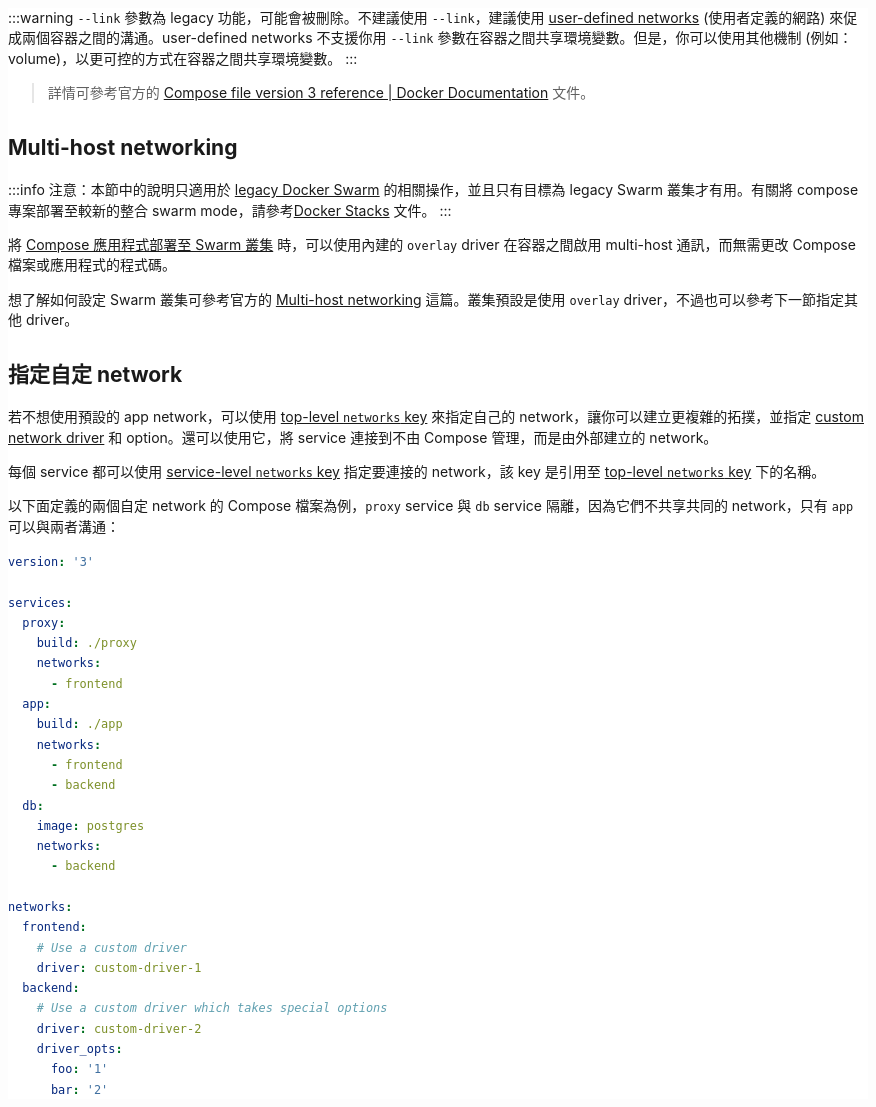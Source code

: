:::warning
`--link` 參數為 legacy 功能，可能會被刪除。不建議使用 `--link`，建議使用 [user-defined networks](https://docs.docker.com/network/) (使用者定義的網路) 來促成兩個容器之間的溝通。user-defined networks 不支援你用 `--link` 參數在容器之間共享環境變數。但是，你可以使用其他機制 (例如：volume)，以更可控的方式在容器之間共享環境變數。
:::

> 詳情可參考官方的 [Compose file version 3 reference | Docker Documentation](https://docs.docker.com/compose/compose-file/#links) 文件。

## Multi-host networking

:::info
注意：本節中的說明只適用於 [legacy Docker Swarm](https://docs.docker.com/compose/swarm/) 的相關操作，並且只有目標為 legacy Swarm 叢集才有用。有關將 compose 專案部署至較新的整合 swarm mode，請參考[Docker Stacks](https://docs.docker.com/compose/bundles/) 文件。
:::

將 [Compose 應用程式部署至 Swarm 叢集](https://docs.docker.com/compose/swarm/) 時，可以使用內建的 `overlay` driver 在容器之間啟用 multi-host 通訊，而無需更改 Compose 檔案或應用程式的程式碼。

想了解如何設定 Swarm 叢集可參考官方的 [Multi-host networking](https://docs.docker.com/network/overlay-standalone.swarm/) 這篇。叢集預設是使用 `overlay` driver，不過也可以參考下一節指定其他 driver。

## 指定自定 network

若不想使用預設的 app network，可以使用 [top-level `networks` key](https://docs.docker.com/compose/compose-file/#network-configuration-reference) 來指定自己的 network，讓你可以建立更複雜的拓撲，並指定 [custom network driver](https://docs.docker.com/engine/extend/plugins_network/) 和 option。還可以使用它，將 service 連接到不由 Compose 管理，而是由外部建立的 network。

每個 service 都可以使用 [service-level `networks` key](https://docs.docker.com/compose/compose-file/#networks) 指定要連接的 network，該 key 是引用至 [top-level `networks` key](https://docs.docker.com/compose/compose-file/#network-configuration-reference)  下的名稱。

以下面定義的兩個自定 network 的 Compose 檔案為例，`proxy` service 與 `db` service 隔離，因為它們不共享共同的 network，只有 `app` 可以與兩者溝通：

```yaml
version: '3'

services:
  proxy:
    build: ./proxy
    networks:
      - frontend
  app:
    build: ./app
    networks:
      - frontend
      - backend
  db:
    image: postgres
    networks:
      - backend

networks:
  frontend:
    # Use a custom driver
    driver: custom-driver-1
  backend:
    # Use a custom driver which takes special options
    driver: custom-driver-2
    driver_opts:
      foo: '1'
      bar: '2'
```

-- Prompt --
Could the data above be copied out exactly, with no pictures kept?

-- Exercise answer --
Source code

::::warning
`--link` 參數為 legacy 功能，可能會被刪除。不建議使用 `--link`，建議使用 [user-defined networks](https://docs.docker.com/network/) (使用者定義的網路) 來促成兩個容器之間的溝通。user-defined networks 不支援你用 `--link` 參數在容器之間共享環境變數。但是，你可以使用其他機制 (例如：volume)，以更可控的方式在容器之間共享環境變數。
:::

> 詳情可參考官方的 [Compose file version 3 reference | Docker Documentation](https://docs.docker.com/compose/compose-file/#links) 文件。

## Multi-host networking

:::info
注意：本節中的說明只適用於 [legacy Docker Swarm](https://docs.docker.com/compose/swarm/) 的相關操作，並且只有目標為 legacy Swarm 叢集才有用。有關將 compose 專案部署至較新的整合 swarm mode，請參考[Docker Stacks](https://docs.docker.com/compose/bundles/) 文件。
:::

將 [Compose 應用程式部署至 Swarm 叢集](https://docs.docker.com/compose/swarm/) 時，可以使用內建的 `overlay` driver 在容器之間啟用 multi-host 通訊，而無需更改 Compose 檔案或應用程式的程式碼。

想了解如何設定 Swarm 叢集可參考官方的 [Multi-host networking](https://docs.docker.com/network/overlay-standalone.swarm/) 這篇。叢集預設是使用 `overlay` driver，不過也可以參考下一節指定其他 driver。

## 指定自定 network

若不想使用預設的 app network，可以使用 [top-level `networks` key](https://docs.docker.com/compose/compose-file/#network-configuration-reference) 來指定自己的 network，讓你可以建立更複雜的拓撲，並指定 [custom network driver](https://docs.docker.com/engine/extend/plugins_network/) 和 option。還可以使用它，將 service 連接到不由 Compose 管理，而是由外部建立的 network。

每個 service 都可以使用 [service-level `networks` key](https://docs.docker.com/compose/compose-file/#networks) 指定要連接的 network，該 key 是引用至 [top-level `networks` key](https://docs.docker.com/compose/compose-file/#network-configuration-reference)  下的名稱。

以下面定義的兩個自定 network 的 Compose 檔案為例，`proxy` service 與 `db` service 隔離，因為它們不共享共同的 network，只有 `app` 可以與兩者溝通：

```yaml
version: '3'

services:
  proxy:
    build: ./proxy
    networks:
      - frontend
  app:
    build: ./app
    networks:
      - frontend
      - backend
  db:
    image: postgres
    networks:
      - backend

networks:
  frontend:
    # Use a custom driver
    driver: custom-driver-1
  backend:
    # Use a custom driver which takes special options
    driver: custom-driver-2
    driver_opts:
      foo: '1'
      bar: '2'
```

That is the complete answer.